I filled Tahlis in on what we’d done and how the students had performed, both individually and as a group.
“They all have serious potential,” I said. “The problem is that they’re young. Untested in real combat. They’re definitely not ready to fight a war against seasoned fighters and experienced Augmenters.”
“Maybe,” Tahllis said. “Or maybe you underestimate the difference you’ve made. They seem somber.”
“That was a recent change. I showed them something before we came back to the temple. Something that made them seriously consider what they might need to do.”
“You didn’t kill a cat, did you?” He grinned at me and winked.

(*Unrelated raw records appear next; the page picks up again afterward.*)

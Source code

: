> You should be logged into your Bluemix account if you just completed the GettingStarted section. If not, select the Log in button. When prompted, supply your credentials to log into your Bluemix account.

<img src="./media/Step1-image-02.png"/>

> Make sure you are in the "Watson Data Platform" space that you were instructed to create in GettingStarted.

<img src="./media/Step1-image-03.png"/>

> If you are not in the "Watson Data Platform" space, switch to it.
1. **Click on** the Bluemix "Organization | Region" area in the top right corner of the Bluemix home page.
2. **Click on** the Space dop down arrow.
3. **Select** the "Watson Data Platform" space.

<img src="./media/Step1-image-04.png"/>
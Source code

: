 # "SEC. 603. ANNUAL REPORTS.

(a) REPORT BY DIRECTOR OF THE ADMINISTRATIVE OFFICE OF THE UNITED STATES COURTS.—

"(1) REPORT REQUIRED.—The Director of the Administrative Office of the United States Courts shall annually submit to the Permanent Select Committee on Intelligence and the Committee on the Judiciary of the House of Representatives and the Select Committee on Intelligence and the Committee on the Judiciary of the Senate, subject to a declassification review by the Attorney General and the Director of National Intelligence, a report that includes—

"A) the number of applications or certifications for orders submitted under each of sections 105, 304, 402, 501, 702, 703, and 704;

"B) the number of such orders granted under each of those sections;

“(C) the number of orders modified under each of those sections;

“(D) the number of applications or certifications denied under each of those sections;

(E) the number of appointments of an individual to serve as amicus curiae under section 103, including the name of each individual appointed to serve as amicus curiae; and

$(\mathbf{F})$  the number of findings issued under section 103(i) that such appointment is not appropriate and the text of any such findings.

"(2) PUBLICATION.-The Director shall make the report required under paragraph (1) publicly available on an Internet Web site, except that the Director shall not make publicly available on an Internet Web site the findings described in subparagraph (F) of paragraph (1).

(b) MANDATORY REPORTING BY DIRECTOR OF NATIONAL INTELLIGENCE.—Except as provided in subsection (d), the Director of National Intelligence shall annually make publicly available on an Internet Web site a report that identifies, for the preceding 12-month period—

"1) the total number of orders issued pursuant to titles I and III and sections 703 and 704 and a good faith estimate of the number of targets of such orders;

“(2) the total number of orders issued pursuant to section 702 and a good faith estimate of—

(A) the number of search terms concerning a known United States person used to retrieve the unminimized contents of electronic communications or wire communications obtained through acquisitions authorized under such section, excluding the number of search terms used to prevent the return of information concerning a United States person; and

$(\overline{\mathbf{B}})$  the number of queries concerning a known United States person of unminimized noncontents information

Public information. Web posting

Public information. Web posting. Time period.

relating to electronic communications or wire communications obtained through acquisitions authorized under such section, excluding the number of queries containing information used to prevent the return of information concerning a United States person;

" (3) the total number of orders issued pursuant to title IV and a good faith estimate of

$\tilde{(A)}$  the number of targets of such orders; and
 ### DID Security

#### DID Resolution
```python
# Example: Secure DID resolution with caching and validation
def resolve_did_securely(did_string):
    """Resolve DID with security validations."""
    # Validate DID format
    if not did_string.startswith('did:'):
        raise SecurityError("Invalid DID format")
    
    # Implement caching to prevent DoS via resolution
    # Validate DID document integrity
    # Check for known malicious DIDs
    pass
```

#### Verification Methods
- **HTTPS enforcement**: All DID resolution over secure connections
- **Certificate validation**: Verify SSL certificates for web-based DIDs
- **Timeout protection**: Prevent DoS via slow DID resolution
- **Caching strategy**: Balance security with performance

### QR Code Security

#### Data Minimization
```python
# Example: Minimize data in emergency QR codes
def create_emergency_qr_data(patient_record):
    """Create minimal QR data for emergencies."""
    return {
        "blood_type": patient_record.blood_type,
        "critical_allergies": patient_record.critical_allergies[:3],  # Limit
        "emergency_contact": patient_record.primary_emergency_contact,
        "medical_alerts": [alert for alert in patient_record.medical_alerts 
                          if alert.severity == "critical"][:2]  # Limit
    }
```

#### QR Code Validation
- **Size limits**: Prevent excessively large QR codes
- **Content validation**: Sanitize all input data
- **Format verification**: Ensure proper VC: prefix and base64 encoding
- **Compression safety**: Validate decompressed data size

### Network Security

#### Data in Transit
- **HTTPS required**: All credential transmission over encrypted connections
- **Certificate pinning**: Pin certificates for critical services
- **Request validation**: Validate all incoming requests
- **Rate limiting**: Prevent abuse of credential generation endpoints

“We should prepare for when the soldiers storm the temple,” I said, ignoring his poor attempt at humor.
“Agreed.”
As we headed up the steps, another figure was walking down toward us. Ganyir had donned the armor that previously lay in a corner of the temple. It added to his already intimidating bulk, creating a figure of towering strength. His expression was still grim, but at least the slump was gone from his shoulders.
We met him halfway up the steps. To one side, the mountain fell away in a vertiginous and jagged drop. To the other, it soared up toward the heavens, a mass of stone nearly as solid and stern as the fallen lord of the Gonki.
“I want to take a closer look at the army,” Ganyir said. “To see what sort of threat we face.”
“I’ll come with you, my lord,” I said. After being called “Master” for a day, using the honorific felt a little strange. “I didn’t have a chance for a closer look with the initiates in tow.”
“Count me out,” Tahlis said. “I can smell everything I need to about them from up here. Let me tell you, the mighty forces of Gonki need to bathe more often.”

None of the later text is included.